# Servidor de respaldo, ¿como?

## nandelbosc

Buenas tardes,

Por un lado tengo un servidor (de nombre 'vito') en producción que tiene varios servicios: apache, bind, postfix, NFS, IPTables, ...

Y por otro un PC acabado de estrenar (escribo desde éste) con dos discos: 1x100GB con el gentoo como escritoria y otro de 160GB vacio.

Mi intención seria replicar el servidor (vito) al disco de 160GB y en caso de emergencia reiniciar el PC nuevo y arrancar desde este disco y tener todos los servicios corriendo igual que lo tenia en 'vito' 10 minutos antes, casi nada!  :Wink: 

Cual creeis que es la mejor manera de hacer este trabajo? Este fin de semana me gustaria hacer-lo.
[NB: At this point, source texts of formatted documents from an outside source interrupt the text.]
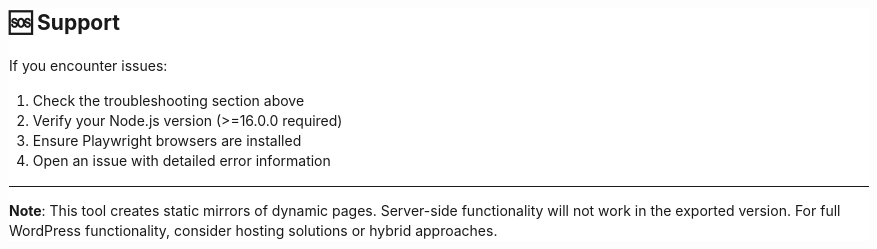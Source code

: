 ## 🆘 Support

If you encounter issues:
1. Check the troubleshooting section above
2. Verify your Node.js version (>=16.0.0 required)
3. Ensure Playwright browsers are installed
4. Open an issue with detailed error information

---

**Note**: This tool creates static mirrors of dynamic pages. Server-side functionality will not work in the exported version. For full WordPress functionality, consider hosting solutions or hybrid approaches.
Aquí os dejo información sobre 'vito'...

```
vito / # cat /etc/fstab

# <fs>                  <mountpoint>    <type>          <opts>          <dump/pass>

# NOTE: If your BOOT partition is ReiserFS, add the notail option to opts.
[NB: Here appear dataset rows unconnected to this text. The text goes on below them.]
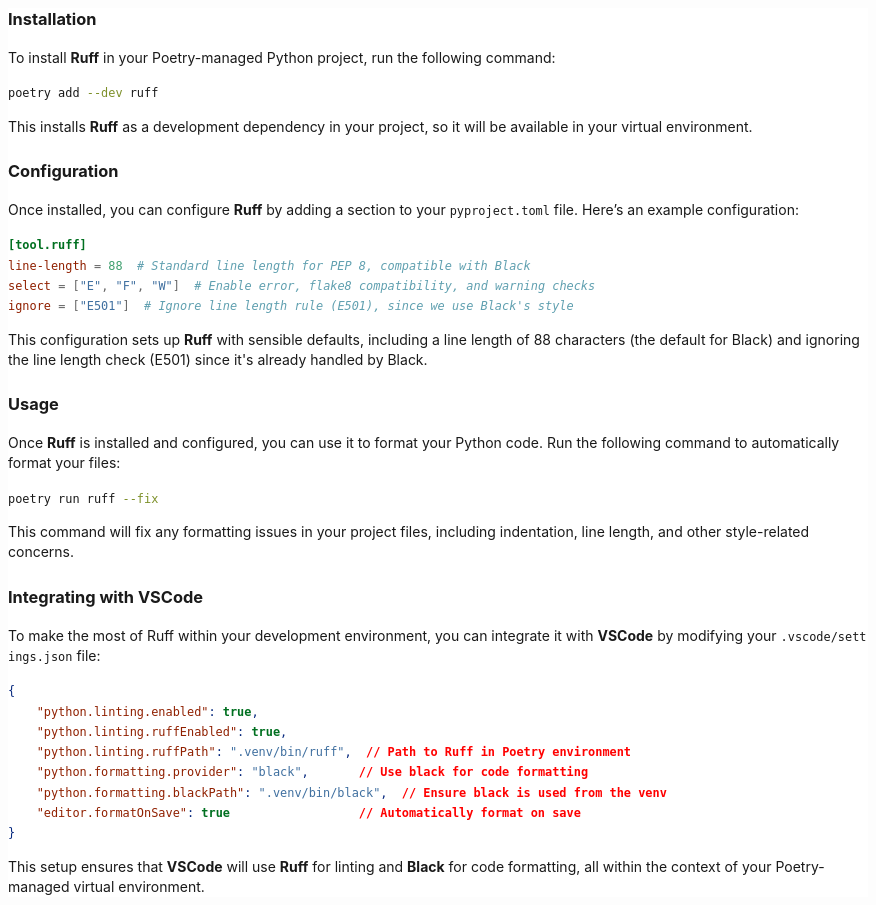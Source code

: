 ### Installation

To install **Ruff** in your Poetry-managed Python project, run the following command:

```bash
poetry add --dev ruff
```

This installs **Ruff** as a development dependency in your project, so it will be available in your virtual environment.

### Configuration

Once installed, you can configure **Ruff** by adding a section to your `pyproject.toml` file. Here’s an example configuration:

```toml
[tool.ruff]
line-length = 88  # Standard line length for PEP 8, compatible with Black
select = ["E", "F", "W"]  # Enable error, flake8 compatibility, and warning checks
ignore = ["E501"]  # Ignore line length rule (E501), since we use Black's style
```

This configuration sets up **Ruff** with sensible defaults, including a line length of 88 characters (the default for Black) and ignoring the line length check (E501) since it's already handled by Black.

### Usage

Once **Ruff** is installed and configured, you can use it to format your Python code. Run the following command to automatically format your files:

```bash
poetry run ruff --fix
```

This command will fix any formatting issues in your project files, including indentation, line length, and other style-related concerns.

### Integrating with VSCode

To make the most of Ruff within your development environment, you can integrate it with **VSCode** by modifying your `.vscode/settings.json` file:

```json
{
    "python.linting.enabled": true,
    "python.linting.ruffEnabled": true,
    "python.linting.ruffPath": ".venv/bin/ruff",  // Path to Ruff in Poetry environment
    "python.formatting.provider": "black",       // Use black for code formatting
    "python.formatting.blackPath": ".venv/bin/black",  // Ensure black is used from the venv
    "editor.formatOnSave": true                  // Automatically format on save
}
```

This setup ensures that **VSCode** will use **Ruff** for linting and **Black** for code formatting, all within the context of your Poetry-managed virtual environment.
/dev/sda1               /boot           ext2            noauto,noatime                          1 2

/dev/sda3               /               ext3            noatime                                 0 1

/dev/sda2               none            swap            sw                                      0 0

/dev/sda5               /tmp            ext3            noatime                                 0 1

/dev/sda6               /var            ext3            noatime                                 0 1

# sda3 notail

# sda5 noexec,notail,nodev,nosuid

# sda6 notail,nodev

proc                    /proc           proc            defaults                                0 0

shm                     /dev/shm        tmpfs           nodev,nosuid,noexec                     0 0

/dev/hda1               /mnt/disk2      reiserfs        noatime                                 0 0

/dev/hdc1               /mnt/disk1      reiserfs        noatime                                 0 0

```

```
vito / # mount

/dev/sda3 on / type ext3 (rw,noatime)

proc on /proc type proc (rw)

sysfs on /sys type sysfs (rw)

udev on /dev type tmpfs (rw,nosuid)

devpts on /dev/pts type devpts (rw)

/dev/sda5 on /tmp type ext3 (rw,noatime)

/dev/sda6 on /var type ext3 (rw,noatime)

shm on /dev/shm type tmpfs (rw,noexec,nosuid,nodev)

/dev/hda1 on /mnt/disk2 type reiserfs (rw,noatime)

/dev/hdc1 on /mnt/disk1 type reiserfs (rw,noatime)

usbfs on /proc/bus/usb type usbfs (rw,devmode=0664,devgid=85)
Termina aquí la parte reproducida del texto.